One feature of the pandemic – larger transactions – could also contribute to profitability. Ocado’s food retailing business saw sales increase 27% in the first quarter, but profits were up nearly 90% as they made fewer but significantly larger deliveries.
The other major lever is the reduction of the cost of realization. Ocado is building 54 robotic distribution centers around the world for its customers. These high-tech sheds can pick up a $ 100 grocery order in minutes, but their capital costs and lead times are significant, and they take a long time to reach full capacity.
Others prefer to build on what they already have. Mr Lewis says Tesco’s large number of stores means it is close to many customers, allowing it to increase deliveries without hefty capital expenditure. “Own [the] the last mile of our way is the important thing, ”he says.
The efficiency of in-store picking is gradually improving. But traditional supermarkets aren’t organized with quick pick-up in mind. They are designed to force customers to wander the aisles and make additional impulse purchases.
“Explode with the controls”
One company that has completely redesigned this approach is Chinese company Alibaba, which has designed its 207 Freshippo supermarkets with delivery as a top priority, rather than a later addition.
Pickers often outnumber buyers in shops, also known as Hema. Glued to their portable devices, they rush between the shortened aisles to pick frozen dumplings, seafood and vegetables, and send the items whirring above shoppers’ heads on conveyor belts to a packing station at the store.

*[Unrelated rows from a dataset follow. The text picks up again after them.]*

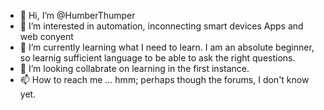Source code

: - 👋 Hi, I’m @HumberThumper
- 👀 I’m interested in automation, inconnecting smart devices Apps and web conyent
- 🌱 I’m currently learning what I need to learn. I am an absolute beginner, so learnig sufficient language to be able to ask the right questions.
- 💞️ I’m looking collabrate on learning in the first instance.
- 📫 How to reach me ... hmm; perhaps though the forums, I don't know yet.

<!---
HumberThumper/HumberThumper is a ✨ special ✨ repository because its `README.md` (this file) appears on your GitHub profile.
You can click the Preview link to take a look at your changes.
--->
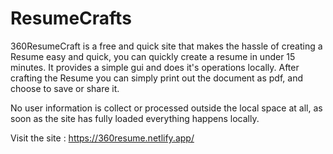 # ResumeCrafts
360ResumeCraft is a free and quick site that makes the hassle of creating a Resume easy and quick, you can quickly create a resume in under 15 minutes. It provides a simple gui and does it's operations locally.
After crafting the Resume you can simply print out the document as pdf, and choose to save or share it.

No user information is collect or processed outside the local space at all, as soon as the site has fully loaded everything happens locally.

Visit the site : https://360resume.netlify.app/

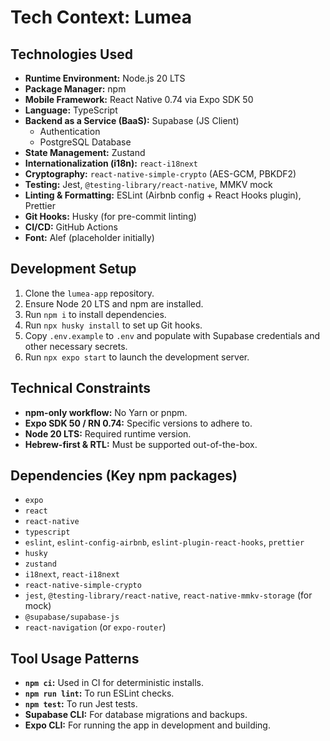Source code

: # Tech Context: Lumea

## Technologies Used

*   **Runtime Environment:** Node.js 20 LTS
*   **Package Manager:** npm
*   **Mobile Framework:** React Native 0.74 via Expo SDK 50
*   **Language:** TypeScript
*   **Backend as a Service (BaaS):** Supabase (JS Client)
    *   Authentication
    *   PostgreSQL Database
*   **State Management:** Zustand
*   **Internationalization (i18n):** `react-i18next`
*   **Cryptography:** `react-native-simple-crypto` (AES-GCM, PBKDF2)
*   **Testing:** Jest, `@testing-library/react-native`, MMKV mock
*   **Linting & Formatting:** ESLint (Airbnb config + React Hooks plugin), Prettier
*   **Git Hooks:** Husky (for pre-commit linting)
*   **CI/CD:** GitHub Actions
*   **Font:** Alef (placeholder initially)

## Development Setup

1.  Clone the `lumea-app` repository.
2.  Ensure Node 20 LTS and npm are installed.
3.  Run `npm i` to install dependencies.
4.  Run `npx husky install` to set up Git hooks.
5.  Copy `.env.example` to `.env` and populate with Supabase credentials and other necessary secrets.
6.  Run `npx expo start` to launch the development server.

## Technical Constraints

*   **npm-only workflow:** No Yarn or pnpm.
*   **Expo SDK 50 / RN 0.74:** Specific versions to adhere to.
*   **Node 20 LTS:** Required runtime version.
*   **Hebrew-first & RTL:** Must be supported out-of-the-box.

## Dependencies (Key npm packages)

*   `expo`
*   `react`
*   `react-native`
*   `typescript`
*   `eslint`, `eslint-config-airbnb`, `eslint-plugin-react-hooks`, `prettier`
*   `husky`
*   `zustand`
*   `i18next`, `react-i18next`
*   `react-native-simple-crypto`
*   `jest`, `@testing-library/react-native`, `react-native-mmkv-storage` (for mock)
*   `@supabase/supabase-js`
*   `react-navigation` (or `expo-router`)

## Tool Usage Patterns

*   **`npm ci`:** Used in CI for deterministic installs.
*   **`npm run lint`:** To run ESLint checks.
*   **`npm test`:** To run Jest tests.
*   **Supabase CLI:** For database migrations and backups.
*   **Expo CLI:** For running the app in development and building. 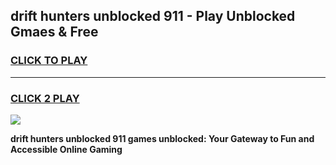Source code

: 
## drift hunters unblocked 911 - Play Unblocked Gmaes & Free
<h3>
<a href="https://news.freeplayer.one?title=drift_hunters_unblocked_911&ref=23F">CLICK TO PLAY</a></h3>
<hr>

<h3>
<a href="https://news.freeplayer.one?title=drift_hunters_unblocked_911&ref=23F">CLICK 2 PLAY</a>
  
</h3>

<a href="https://news.freeplayer.one?title=drift_hunters_unblocked_911&ref=23F/"><img src="https://clearcache.store/games.png"></a>


**drift hunters unblocked 911 games unblocked: Your Gateway to Fun and Accessible Online Gaming**
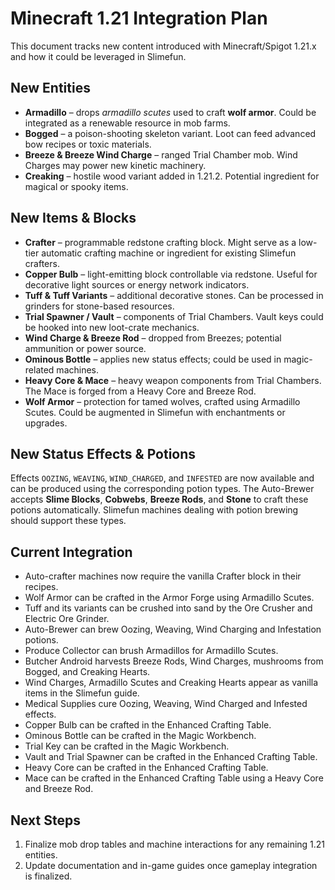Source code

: # Minecraft 1.21 Integration Plan

This document tracks new content introduced with Minecraft/Spigot 1.21.x and how it could be leveraged in Slimefun.

## New Entities
- **Armadillo** – drops *armadillo scutes* used to craft **wolf armor**. Could be integrated as a renewable resource in mob farms.
- **Bogged** – a poison-shooting skeleton variant. Loot can feed advanced bow recipes or toxic materials.
- **Breeze & Breeze Wind Charge** – ranged Trial Chamber mob. Wind Charges may power new kinetic machinery.
- **Creaking** – hostile wood variant added in 1.21.2. Potential ingredient for magical or spooky items.

## New Items & Blocks
- **Crafter** – programmable redstone crafting block. Might serve as a low-tier automatic crafting machine or ingredient for existing Slimefun crafters.
- **Copper Bulb** – light-emitting block controllable via redstone. Useful for decorative light sources or energy network indicators.
- **Tuff & Tuff Variants** – additional decorative stones. Can be processed in grinders for stone-based resources.
- **Trial Spawner / Vault** – components of Trial Chambers. Vault keys could be hooked into new loot-crate mechanics.
- **Wind Charge & Breeze Rod** – dropped from Breezes; potential ammunition or power source.
- **Ominous Bottle** – applies new status effects; could be used in magic-related machines.
- **Heavy Core & Mace** – heavy weapon components from Trial Chambers. The Mace is forged from a Heavy Core and Breeze Rod.
- **Wolf Armor** – protection for tamed wolves, crafted using Armadillo Scutes. Could be augmented in Slimefun with enchantments or upgrades.

## New Status Effects & Potions
Effects `OOZING`, `WEAVING`, `WIND_CHARGED`, and `INFESTED` are now available and can be produced using the corresponding potion types. The Auto-Brewer accepts **Slime Blocks**, **Cobwebs**, **Breeze Rods**, and **Stone** to craft these potions automatically. Slimefun machines dealing with potion brewing should support these types.

## Current Integration
- Auto-crafter machines now require the vanilla Crafter block in their recipes.
- Wolf Armor can be crafted in the Armor Forge using Armadillo Scutes.
- Tuff and its variants can be crushed into sand by the Ore Crusher and Electric Ore Grinder.
- Auto-Brewer can brew Oozing, Weaving, Wind Charging and Infestation potions.
- Produce Collector can brush Armadillos for Armadillo Scutes.
- Butcher Android harvests Breeze Rods, Wind Charges, mushrooms from Bogged, and Creaking Hearts.
- Wind Charges, Armadillo Scutes and Creaking Hearts appear as vanilla items in the Slimefun guide.
- Medical Supplies cure Oozing, Weaving, Wind Charged and Infested effects.
- Copper Bulb can be crafted in the Enhanced Crafting Table.
- Ominous Bottle can be crafted in the Magic Workbench.
- Trial Key can be crafted in the Magic Workbench.
- Vault and Trial Spawner can be crafted in the Enhanced Crafting Table.
- Heavy Core can be crafted in the Enhanced Crafting Table.
- Mace can be crafted in the Enhanced Crafting Table using a Heavy Core and Breeze Rod.

## Next Steps
1. Finalize mob drop tables and machine interactions for any remaining 1.21 entities.
2. Update documentation and in-game guides once gameplay integration is finalized.

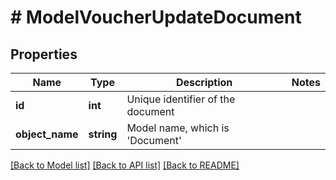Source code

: # # ModelVoucherUpdateDocument

## Properties

Name | Type | Description | Notes
------------ | ------------- | ------------- | -------------
**id** | **int** | Unique identifier of the document |
**object_name** | **string** | Model name, which is &#39;Document&#39; |

[[Back to Model list]](../../README.md#models) [[Back to API list]](../../README.md#endpoints) [[Back to README]](../../README.md)
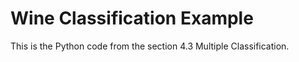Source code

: # Wine Classification Example

This is the Python code from the section 4.3 Multiple Classification.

Orders are then delivered by scooter couriers, often in less than 30 minutes. “We’re exploding with orders,” says one passenger who earns 5.30 Rmb (0.75 USD) per order delivered. Growth jumped to over 100% year-on-year in the first quarter.
Automated micro-fulfillment systems that can run in stores and that are touted by companies like Fabric, Auto Store, and Takeoff are a less drastic alternative, attractive to retailers with a glut of store space. Mr. Hornyak says these centers can increase a store’s capacity to more than 500 orders per day and reduce picking costs by up to 80%. Tesco is already working with Takeoff on up to 25 of its UK store centers; the first one should start soon. Ahold Delhaize, the Netherlands-based retailer, has also deployed them in the United States.
Mr Steiner is skeptical, saying such systems are less efficient than centralized warehouses and much of the technology is unproven in a commercial setting.
But Kamel points out that micro-fulfillment centers can be set up in a matter of months – compared to up to two years for a large automated warehouse – and at a much lower capital cost.
And in recent investor presentations, Ocado emphasized that it can offer the full range of options, from giant centers handling 200,000 orders per week to compact centers that would fit easily into a large supermarket.
Its most recent license agreement, with Japanese retailer Aeon, committed it to supply a mix of different facilities. Other deals have even involved some degree of in-store selection.
The future of online grocery shopping increasingly looks like a mix of solutions: large automated facilities in large, densely populated cities, smaller ones closer to shoppers in more suburban environments, and a mix of store choices. or intermediaries in rural areas.
Mr Steiner believes that online grocery penetration could eventually reach 70 or 80%, with the market regrouping into a few giant Amazon-like players. If he is even half right, the need to solve the profit conundrum will become existential for many supermarkets today.